War memorials are often interpreted in different ways. They can be seen as patriotic or as
glorifying war but this is not how monuments such as the Menin Gate were seen in the
inter-war period. The memorials that were built in Flanders and on the Somme were
primarily places designed to ‘heal wounds and soften the pain’ of those who had lost
people they loved. The purpose of the memorial was to commemorate those soldiers
who had died in the war. The Menin Gate was designed as a monument of
remembrance. It was not designed to glorify war, nor was it intended as a monument to
victory.
THE LAST POST CEREMONY
Every night at precisely 8.00pm all traffic under the Menin Gate Memorial is stopped, to
allow the buglers of the Last Post Association to sound their simple but moving salute to
those who fought and died here so many years ago.
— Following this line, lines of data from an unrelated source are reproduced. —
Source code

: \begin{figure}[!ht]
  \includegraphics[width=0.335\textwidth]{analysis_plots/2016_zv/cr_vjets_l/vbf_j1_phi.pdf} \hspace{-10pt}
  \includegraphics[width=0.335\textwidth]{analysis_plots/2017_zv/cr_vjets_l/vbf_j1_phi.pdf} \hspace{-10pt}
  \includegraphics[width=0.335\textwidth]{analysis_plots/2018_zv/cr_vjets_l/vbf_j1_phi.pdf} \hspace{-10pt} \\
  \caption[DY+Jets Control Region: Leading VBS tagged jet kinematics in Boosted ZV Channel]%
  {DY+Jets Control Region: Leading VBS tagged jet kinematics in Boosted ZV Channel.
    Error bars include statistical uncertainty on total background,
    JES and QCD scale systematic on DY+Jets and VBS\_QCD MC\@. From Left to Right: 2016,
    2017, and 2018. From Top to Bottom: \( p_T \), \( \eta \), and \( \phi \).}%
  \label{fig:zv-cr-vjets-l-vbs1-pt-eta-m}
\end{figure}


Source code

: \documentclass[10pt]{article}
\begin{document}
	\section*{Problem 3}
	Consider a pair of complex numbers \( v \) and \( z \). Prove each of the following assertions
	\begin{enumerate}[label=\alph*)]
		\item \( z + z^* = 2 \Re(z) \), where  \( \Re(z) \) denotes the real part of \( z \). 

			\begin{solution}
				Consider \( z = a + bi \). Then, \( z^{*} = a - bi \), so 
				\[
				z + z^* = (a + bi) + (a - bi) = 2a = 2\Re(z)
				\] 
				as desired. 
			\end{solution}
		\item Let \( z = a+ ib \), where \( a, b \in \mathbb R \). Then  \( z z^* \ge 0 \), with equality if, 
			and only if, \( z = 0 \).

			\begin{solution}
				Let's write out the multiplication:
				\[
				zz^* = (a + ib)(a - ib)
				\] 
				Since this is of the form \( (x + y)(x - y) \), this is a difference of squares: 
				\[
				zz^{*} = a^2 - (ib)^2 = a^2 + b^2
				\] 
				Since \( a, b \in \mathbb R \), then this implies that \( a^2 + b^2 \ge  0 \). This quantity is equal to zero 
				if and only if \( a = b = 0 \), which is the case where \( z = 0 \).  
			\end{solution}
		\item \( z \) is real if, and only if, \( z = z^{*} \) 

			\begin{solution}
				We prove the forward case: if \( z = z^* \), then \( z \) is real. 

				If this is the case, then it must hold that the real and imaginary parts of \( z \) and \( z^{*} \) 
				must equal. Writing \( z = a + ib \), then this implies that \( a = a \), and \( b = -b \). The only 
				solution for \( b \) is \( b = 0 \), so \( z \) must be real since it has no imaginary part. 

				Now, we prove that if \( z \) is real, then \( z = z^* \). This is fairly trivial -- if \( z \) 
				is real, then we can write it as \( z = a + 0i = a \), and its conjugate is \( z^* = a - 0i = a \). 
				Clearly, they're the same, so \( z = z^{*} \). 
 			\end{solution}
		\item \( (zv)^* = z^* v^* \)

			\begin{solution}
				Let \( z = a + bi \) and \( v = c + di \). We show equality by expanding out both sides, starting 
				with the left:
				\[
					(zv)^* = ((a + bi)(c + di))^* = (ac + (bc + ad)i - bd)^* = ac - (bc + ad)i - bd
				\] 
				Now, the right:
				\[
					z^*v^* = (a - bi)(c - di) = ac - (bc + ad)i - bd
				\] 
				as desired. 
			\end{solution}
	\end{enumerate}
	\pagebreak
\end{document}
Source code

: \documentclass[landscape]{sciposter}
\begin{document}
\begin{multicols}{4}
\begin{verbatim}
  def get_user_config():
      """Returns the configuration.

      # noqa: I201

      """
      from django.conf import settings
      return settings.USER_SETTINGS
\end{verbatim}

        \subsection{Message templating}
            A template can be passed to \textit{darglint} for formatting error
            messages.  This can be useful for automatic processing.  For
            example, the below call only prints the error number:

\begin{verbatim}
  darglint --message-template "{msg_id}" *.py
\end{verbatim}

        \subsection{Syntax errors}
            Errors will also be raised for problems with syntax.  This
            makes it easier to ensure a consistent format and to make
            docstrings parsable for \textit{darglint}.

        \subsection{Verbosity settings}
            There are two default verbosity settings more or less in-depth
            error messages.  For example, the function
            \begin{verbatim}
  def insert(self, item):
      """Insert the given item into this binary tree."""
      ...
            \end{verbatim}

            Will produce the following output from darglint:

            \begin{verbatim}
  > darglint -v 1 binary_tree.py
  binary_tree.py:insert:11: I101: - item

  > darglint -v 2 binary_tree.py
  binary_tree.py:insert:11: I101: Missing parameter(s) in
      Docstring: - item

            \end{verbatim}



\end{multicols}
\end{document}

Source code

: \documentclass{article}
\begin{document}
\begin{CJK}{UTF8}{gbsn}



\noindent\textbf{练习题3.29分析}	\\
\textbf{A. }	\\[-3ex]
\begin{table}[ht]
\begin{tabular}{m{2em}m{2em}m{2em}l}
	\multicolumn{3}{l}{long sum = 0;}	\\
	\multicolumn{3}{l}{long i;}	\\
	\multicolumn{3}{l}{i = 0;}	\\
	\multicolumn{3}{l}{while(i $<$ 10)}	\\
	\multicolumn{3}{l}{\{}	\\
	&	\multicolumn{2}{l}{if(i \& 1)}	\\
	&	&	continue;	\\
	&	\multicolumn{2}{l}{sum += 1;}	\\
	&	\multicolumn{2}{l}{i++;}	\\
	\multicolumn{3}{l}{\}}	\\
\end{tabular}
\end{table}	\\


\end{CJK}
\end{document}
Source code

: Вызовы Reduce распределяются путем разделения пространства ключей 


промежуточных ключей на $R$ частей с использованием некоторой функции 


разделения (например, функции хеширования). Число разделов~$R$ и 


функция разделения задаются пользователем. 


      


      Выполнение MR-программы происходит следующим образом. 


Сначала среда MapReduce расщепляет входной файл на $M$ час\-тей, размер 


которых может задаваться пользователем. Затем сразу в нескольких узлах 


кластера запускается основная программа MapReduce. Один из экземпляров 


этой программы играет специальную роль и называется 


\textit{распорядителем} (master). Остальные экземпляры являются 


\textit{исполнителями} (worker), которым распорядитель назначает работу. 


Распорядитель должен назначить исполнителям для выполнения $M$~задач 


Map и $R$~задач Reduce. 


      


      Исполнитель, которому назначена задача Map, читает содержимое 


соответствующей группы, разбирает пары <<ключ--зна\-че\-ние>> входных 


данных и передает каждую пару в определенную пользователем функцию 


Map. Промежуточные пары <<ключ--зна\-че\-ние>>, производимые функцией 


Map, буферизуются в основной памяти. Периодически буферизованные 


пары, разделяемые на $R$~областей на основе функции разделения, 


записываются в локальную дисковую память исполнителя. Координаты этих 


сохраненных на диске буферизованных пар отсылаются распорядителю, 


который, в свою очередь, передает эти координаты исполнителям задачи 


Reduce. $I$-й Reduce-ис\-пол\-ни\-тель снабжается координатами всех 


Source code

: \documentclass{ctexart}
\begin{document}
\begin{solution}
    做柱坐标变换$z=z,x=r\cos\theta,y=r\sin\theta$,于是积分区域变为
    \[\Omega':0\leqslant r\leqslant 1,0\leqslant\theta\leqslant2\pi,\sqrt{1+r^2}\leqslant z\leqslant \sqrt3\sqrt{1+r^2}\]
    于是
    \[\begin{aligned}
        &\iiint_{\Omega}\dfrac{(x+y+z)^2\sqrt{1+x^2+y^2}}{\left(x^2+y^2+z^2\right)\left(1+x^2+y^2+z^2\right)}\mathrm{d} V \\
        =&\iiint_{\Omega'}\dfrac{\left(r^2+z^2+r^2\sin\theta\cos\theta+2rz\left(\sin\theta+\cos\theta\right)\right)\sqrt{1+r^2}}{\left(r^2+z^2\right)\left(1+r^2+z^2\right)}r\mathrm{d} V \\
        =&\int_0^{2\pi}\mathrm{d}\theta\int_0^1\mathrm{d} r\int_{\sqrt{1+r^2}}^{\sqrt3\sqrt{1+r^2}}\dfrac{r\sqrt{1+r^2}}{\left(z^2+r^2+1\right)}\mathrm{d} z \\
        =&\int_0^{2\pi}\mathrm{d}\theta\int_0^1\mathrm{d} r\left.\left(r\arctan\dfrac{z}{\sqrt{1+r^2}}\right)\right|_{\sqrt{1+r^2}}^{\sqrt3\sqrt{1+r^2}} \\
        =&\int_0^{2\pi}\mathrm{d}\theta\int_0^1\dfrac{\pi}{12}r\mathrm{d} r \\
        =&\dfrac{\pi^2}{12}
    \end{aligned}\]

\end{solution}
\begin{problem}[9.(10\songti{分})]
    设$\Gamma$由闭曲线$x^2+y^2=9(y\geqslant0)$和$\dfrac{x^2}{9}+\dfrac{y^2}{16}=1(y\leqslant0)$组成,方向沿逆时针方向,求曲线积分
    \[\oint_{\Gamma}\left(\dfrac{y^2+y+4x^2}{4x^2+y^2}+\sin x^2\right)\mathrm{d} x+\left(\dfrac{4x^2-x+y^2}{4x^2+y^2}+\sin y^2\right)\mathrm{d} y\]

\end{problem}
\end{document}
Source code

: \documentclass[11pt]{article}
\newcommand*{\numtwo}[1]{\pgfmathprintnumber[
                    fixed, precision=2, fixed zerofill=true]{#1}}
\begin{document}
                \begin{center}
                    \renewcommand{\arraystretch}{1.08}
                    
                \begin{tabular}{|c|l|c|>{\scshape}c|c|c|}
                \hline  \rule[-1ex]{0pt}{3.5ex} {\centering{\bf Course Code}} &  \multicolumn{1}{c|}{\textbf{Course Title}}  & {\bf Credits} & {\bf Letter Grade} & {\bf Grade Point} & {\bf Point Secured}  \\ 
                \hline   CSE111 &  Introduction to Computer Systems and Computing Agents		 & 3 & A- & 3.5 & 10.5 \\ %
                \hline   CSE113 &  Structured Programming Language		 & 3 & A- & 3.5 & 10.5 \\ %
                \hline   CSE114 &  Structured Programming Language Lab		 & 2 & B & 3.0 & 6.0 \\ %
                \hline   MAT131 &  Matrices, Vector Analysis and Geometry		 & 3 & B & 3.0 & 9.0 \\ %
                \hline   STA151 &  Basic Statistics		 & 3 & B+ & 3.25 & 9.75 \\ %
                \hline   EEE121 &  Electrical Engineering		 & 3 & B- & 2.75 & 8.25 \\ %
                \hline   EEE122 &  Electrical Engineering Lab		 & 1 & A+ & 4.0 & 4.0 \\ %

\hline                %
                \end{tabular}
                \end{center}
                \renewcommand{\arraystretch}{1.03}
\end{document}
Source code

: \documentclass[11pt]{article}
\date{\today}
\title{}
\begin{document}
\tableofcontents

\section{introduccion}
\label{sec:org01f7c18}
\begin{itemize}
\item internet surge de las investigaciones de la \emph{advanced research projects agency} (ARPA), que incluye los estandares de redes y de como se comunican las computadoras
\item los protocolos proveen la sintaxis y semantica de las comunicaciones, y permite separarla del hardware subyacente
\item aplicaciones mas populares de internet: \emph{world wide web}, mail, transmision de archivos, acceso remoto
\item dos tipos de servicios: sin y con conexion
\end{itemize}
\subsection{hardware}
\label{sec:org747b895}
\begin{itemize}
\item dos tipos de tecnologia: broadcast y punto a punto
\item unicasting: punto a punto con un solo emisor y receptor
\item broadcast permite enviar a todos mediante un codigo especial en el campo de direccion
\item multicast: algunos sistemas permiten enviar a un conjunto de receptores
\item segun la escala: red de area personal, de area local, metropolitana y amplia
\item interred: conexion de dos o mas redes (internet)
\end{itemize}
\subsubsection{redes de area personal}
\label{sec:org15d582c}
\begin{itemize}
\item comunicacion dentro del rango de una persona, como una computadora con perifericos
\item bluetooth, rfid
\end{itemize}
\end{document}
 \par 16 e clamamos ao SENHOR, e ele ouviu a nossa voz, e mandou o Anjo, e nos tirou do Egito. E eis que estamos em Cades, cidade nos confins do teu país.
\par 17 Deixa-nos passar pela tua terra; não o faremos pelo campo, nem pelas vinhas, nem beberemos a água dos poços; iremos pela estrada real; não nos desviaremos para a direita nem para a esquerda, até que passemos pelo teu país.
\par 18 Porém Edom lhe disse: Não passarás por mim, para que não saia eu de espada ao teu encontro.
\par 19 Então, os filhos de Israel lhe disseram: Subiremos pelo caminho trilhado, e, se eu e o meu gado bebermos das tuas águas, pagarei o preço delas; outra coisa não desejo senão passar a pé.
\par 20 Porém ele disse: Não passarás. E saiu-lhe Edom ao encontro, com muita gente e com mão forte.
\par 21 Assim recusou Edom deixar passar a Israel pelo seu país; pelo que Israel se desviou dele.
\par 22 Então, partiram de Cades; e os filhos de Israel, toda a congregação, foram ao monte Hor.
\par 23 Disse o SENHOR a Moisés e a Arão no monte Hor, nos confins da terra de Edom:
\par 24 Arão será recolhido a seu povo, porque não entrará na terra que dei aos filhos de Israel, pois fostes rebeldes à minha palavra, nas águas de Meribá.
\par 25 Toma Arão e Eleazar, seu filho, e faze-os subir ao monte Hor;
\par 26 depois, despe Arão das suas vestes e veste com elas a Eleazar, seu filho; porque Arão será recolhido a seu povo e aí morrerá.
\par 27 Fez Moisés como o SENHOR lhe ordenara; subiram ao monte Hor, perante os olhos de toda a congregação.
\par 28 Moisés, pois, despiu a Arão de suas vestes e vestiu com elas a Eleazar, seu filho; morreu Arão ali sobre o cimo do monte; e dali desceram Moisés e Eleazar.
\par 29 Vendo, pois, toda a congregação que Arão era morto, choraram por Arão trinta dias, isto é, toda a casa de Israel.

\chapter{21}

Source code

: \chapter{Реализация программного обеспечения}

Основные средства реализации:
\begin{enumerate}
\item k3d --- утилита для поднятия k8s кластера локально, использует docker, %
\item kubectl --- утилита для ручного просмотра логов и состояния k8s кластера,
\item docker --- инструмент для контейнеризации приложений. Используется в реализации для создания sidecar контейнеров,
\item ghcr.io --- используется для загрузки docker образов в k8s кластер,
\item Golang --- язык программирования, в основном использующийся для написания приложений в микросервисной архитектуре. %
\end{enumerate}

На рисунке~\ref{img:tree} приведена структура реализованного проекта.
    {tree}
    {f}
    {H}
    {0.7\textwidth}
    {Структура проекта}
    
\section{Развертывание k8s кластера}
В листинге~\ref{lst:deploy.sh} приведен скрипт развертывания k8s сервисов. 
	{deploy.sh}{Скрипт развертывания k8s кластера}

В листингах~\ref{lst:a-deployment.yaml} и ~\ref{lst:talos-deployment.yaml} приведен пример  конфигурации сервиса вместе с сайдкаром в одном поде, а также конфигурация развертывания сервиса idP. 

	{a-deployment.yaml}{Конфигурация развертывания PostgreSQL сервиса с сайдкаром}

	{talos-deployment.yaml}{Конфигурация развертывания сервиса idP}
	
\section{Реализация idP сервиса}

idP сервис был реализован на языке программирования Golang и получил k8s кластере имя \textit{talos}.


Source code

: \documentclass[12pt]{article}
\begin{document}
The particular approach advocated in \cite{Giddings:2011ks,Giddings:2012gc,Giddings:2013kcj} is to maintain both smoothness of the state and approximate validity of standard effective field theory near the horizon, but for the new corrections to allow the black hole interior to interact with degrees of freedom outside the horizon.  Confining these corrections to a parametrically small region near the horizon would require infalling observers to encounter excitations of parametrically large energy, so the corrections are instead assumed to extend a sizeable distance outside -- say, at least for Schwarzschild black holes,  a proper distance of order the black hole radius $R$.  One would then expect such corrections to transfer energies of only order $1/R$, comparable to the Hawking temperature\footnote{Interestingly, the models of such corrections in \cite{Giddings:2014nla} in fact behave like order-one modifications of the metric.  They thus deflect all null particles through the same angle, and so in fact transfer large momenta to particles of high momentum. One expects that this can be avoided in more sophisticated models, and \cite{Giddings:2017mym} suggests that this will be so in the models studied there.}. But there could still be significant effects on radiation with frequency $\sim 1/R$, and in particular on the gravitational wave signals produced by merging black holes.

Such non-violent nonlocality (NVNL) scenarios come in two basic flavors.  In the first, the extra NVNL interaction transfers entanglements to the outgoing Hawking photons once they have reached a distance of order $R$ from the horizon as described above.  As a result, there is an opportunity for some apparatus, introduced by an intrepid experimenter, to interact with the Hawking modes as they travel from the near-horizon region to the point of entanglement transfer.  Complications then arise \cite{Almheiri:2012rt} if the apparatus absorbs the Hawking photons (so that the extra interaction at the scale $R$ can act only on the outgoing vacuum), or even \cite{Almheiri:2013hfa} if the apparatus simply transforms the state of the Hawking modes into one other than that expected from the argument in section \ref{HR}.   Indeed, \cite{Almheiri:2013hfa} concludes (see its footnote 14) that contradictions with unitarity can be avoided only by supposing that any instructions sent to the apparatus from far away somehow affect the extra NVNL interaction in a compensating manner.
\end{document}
The order of service for the ceremony is as follows:
 In the lead up to the ceremony members of the public take their places under the
Menin Gate, leaving the roadway and the entrances to the staircases free. The police
then stop the traffic. This is seen as an important moment, as ‘the modern world pauses
for a few seconds, to think of those who died’.
 The local buglers play the ‘Call to Attention’ followed by the ‘Last Post.’ The Last Post
was a bugle or trumpet call played in the British Army to mark the end of the day and
to call the troops back to their quarters. In military funerals it was played as a final
farewell to the fallen. It is used in this context as part of the Last Post Ceremony.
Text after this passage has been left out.